■ Supplied records
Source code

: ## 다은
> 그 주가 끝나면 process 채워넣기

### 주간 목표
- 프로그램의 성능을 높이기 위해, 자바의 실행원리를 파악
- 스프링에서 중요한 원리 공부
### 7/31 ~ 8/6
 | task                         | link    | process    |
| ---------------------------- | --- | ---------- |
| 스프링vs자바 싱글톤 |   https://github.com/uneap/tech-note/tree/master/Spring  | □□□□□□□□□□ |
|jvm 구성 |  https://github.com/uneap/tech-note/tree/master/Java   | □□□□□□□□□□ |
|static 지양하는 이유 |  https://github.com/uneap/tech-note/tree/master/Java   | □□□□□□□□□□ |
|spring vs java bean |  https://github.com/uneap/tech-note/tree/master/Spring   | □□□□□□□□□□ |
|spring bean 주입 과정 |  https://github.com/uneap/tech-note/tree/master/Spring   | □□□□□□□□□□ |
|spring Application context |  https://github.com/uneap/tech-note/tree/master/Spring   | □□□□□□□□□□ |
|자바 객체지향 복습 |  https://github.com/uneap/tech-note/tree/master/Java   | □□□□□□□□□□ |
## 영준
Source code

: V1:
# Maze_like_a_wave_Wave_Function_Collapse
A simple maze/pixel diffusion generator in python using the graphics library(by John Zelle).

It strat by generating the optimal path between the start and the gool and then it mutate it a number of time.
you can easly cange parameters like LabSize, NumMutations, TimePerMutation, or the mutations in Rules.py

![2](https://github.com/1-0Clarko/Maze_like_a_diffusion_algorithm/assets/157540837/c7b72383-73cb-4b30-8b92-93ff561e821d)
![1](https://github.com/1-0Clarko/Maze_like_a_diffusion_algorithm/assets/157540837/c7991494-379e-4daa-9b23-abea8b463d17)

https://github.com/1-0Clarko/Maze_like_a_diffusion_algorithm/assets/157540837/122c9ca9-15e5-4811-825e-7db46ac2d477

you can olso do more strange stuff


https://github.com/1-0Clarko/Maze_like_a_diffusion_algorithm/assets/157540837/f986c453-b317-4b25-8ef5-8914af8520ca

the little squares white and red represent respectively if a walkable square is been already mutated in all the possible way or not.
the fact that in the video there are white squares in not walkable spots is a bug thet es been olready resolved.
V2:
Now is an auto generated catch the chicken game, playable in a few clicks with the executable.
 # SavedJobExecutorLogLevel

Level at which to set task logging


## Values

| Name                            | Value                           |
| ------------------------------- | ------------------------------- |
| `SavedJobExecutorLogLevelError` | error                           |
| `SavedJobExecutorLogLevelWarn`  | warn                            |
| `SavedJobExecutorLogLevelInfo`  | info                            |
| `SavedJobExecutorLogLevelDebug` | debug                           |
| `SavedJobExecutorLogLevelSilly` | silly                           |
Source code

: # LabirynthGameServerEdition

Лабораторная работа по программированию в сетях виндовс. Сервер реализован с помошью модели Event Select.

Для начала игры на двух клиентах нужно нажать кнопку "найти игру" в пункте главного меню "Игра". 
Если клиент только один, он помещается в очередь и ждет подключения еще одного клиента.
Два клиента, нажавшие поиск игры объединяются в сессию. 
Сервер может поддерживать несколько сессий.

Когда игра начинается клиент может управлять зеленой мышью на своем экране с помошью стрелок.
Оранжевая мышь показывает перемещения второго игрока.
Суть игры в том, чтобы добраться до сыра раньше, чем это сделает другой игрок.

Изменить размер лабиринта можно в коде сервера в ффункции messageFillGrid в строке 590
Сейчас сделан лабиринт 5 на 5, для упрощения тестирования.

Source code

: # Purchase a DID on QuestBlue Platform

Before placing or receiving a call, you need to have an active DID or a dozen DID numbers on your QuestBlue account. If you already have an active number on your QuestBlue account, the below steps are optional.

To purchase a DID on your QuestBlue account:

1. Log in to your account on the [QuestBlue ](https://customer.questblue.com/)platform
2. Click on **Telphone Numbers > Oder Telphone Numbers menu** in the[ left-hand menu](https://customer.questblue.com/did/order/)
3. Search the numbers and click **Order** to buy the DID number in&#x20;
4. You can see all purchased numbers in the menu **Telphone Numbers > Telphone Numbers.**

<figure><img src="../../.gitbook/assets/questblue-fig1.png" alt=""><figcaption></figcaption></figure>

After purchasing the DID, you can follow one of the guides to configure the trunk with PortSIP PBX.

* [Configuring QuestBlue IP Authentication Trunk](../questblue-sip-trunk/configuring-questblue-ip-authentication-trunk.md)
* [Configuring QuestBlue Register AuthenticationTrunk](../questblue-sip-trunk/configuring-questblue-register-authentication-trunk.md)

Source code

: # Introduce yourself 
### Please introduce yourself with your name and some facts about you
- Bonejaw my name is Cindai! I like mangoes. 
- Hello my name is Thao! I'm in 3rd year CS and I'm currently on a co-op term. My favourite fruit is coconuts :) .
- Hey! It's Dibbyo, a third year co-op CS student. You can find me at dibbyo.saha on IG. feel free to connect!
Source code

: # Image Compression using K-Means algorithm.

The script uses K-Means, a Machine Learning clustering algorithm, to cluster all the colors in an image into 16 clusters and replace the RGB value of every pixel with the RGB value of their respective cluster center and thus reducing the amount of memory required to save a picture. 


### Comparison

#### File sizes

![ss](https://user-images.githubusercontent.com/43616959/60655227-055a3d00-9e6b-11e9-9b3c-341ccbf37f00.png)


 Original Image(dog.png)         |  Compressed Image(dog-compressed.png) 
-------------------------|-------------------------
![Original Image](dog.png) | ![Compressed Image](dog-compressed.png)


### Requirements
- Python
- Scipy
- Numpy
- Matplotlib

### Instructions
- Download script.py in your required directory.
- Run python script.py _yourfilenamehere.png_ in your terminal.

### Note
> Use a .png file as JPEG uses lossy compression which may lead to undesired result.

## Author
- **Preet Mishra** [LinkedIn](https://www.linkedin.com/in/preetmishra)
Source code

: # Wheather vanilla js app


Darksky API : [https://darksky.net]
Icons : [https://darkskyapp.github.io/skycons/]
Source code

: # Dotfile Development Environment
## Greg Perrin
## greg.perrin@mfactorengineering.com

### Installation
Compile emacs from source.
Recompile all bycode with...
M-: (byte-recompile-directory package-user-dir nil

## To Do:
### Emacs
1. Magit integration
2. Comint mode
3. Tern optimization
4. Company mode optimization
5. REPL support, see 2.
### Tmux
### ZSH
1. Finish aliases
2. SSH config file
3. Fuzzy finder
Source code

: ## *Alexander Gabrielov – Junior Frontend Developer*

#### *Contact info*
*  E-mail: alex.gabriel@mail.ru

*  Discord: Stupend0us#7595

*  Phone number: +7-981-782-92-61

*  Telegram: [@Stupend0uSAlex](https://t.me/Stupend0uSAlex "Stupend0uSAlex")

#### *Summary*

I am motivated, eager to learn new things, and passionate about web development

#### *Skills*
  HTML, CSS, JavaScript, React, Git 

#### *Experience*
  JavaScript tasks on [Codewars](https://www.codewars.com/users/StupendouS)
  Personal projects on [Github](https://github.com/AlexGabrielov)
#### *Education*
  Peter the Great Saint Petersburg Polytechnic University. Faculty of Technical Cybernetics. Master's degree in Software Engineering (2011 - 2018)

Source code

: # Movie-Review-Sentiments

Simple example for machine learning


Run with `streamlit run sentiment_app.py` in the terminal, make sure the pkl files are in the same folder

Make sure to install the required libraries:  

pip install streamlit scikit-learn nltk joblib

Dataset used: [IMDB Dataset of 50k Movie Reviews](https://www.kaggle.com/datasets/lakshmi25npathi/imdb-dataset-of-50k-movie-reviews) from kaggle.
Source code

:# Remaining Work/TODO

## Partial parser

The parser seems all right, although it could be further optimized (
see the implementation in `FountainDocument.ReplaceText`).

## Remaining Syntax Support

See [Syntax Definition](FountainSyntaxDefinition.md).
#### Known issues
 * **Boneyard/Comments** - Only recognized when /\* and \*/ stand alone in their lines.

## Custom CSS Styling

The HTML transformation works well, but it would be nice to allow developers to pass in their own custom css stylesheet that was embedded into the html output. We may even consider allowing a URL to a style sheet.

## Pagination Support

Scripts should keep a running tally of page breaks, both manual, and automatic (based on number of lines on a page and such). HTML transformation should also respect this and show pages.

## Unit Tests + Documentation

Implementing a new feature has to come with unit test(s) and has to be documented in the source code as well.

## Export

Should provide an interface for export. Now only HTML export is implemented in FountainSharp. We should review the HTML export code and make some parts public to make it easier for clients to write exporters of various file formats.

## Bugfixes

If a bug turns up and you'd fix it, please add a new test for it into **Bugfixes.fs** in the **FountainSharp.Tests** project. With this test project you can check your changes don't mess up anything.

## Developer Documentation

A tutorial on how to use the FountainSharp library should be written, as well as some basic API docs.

■ Task to carry out
Each line in the entries above, starting at the line with "Если клиент только" and ending at the line with "- Bonejaw my name is Cindai! I like mangoes.", is to be printed exactly, and only those lines.

■ Solution for this problem
Если клиент только один, он помещается в очередь и ждет подключения еще одного клиента.
Два клиента, нажавшие поиск игры объединяются в сессию. 
Сервер может поддерживать несколько сессий.

Когда игра начинается клиент может управлять зеленой мышью на своем экране с помошью стрелок.
Оранжевая мышь показывает перемещения второго игрока.
Суть игры в том, чтобы добраться до сыра раньше, чем это сделает другой игрок.

Изменить размер лабиринта можно в коде сервера в ффункции messageFillGrid в строке 590
Сейчас сделан лабиринт 5 на 5, для упрощения тестирования.

Source code

: # Purchase a DID on QuestBlue Platform

Before placing or receiving a call, you need to have an active DID or a dozen DID numbers on your QuestBlue account. If you already have an active number on your QuestBlue account, the below steps are optional.

To purchase a DID on your QuestBlue account:

1. Log in to your account on the [QuestBlue ](https://customer.questblue.com/)platform
2. Click on **Telphone Numbers > Oder Telphone Numbers menu** in the[ left-hand menu](https://customer.questblue.com/did/order/)
3. Search the numbers and click **Order** to buy the DID number in&#x20;
4. You can see all purchased numbers in the menu **Telphone Numbers > Telphone Numbers.**

<figure><img src="../../.gitbook/assets/questblue-fig1.png" alt=""><figcaption></figcaption></figure>

After purchasing the DID, you can follow one of the guides to configure the trunk with PortSIP PBX.

* [Configuring QuestBlue IP Authentication Trunk](../questblue-sip-trunk/configuring-questblue-ip-authentication-trunk.md)
* [Configuring QuestBlue Register AuthenticationTrunk](../questblue-sip-trunk/configuring-questblue-register-authentication-trunk.md)

Source code

: # Introduce yourself 
### Please introduce yourself with your name and some facts about you
- Bonejaw my name is Cindai! I like mangoes. 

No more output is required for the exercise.